━━ Exercise data ━━

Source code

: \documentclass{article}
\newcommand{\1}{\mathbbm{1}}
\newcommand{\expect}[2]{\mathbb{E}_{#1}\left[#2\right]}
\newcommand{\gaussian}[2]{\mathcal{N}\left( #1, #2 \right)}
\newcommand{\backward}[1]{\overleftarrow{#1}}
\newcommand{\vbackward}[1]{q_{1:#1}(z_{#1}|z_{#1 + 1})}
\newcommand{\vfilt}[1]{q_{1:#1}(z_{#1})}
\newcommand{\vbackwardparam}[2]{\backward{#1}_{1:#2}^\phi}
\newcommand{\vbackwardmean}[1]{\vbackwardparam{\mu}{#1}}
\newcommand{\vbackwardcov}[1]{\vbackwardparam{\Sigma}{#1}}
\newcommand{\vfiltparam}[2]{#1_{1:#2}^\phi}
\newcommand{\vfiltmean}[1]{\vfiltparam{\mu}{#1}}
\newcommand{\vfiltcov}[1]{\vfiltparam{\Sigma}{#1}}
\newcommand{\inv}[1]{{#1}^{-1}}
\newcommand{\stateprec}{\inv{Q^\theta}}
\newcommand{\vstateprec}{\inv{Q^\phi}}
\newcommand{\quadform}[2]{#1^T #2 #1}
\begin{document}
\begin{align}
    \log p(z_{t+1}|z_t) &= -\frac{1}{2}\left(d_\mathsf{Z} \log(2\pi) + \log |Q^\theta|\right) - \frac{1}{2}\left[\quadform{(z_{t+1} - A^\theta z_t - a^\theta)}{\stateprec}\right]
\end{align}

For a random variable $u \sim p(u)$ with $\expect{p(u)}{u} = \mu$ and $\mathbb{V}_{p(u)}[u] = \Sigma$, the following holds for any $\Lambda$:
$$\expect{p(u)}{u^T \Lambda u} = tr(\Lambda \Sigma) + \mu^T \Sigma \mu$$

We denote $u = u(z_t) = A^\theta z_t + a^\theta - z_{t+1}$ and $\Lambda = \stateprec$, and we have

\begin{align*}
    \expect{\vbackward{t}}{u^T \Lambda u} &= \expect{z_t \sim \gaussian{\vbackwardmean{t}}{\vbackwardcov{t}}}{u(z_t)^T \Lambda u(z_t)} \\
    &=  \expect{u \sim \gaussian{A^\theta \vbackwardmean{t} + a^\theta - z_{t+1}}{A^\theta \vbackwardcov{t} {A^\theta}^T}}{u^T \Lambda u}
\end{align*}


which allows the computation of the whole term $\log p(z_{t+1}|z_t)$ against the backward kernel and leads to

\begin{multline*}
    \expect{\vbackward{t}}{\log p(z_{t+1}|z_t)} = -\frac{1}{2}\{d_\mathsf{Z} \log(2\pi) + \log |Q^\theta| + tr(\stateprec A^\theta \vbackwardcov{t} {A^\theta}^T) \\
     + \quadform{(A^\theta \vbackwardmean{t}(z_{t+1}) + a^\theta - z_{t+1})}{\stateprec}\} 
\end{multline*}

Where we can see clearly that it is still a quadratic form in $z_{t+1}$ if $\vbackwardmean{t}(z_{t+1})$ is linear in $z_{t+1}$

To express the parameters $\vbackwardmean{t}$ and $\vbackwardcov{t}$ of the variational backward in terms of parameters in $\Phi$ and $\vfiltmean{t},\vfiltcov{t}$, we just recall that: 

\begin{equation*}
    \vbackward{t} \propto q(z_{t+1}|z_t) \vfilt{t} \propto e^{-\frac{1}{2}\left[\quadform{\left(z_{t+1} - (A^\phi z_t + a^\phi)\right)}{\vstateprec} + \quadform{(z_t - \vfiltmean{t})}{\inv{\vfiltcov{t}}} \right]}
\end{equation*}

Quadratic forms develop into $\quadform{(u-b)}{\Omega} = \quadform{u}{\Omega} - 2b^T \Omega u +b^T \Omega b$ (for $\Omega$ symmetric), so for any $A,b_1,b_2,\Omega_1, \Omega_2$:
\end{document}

━━━

● **Work item**
Your task is to copy each line of the material that contains the word "vbackwardcov".

● **Exercise answer**
\newcommand{\vbackwardcov}[1]{\vbackwardparam{\Sigma}{#1}}
    \expect{\vbackward{t}}{u^T \Lambda u} &= \expect{z_t \sim \gaussian{\vbackwardmean{t}}{\vbackwardcov{t}}}{u(z_t)^T \Lambda u(z_t)} \\
    &=  \expect{u \sim \gaussian{A^\theta \vbackwardmean{t} + a^\theta - z_{t+1}}{A^\theta \vbackwardcov{t} {A^\theta}^T}}{u^T \Lambda u}
    \expect{\vbackward{t}}{\log p(z_{t+1}|z_t)} = -\frac{1}{2}\{d_\mathsf{Z} \log(2\pi) + \log |Q^\theta| + tr(\stateprec A^\theta \vbackwardcov{t} {A^\theta}^T) \\
To express the parameters $\vbackwardmean{t}$ and $\vbackwardcov{t}$ of the variational backward in terms of parameters in $\Phi$ and $\vfiltmean{t},\vfiltcov{t}$, we just recall that: 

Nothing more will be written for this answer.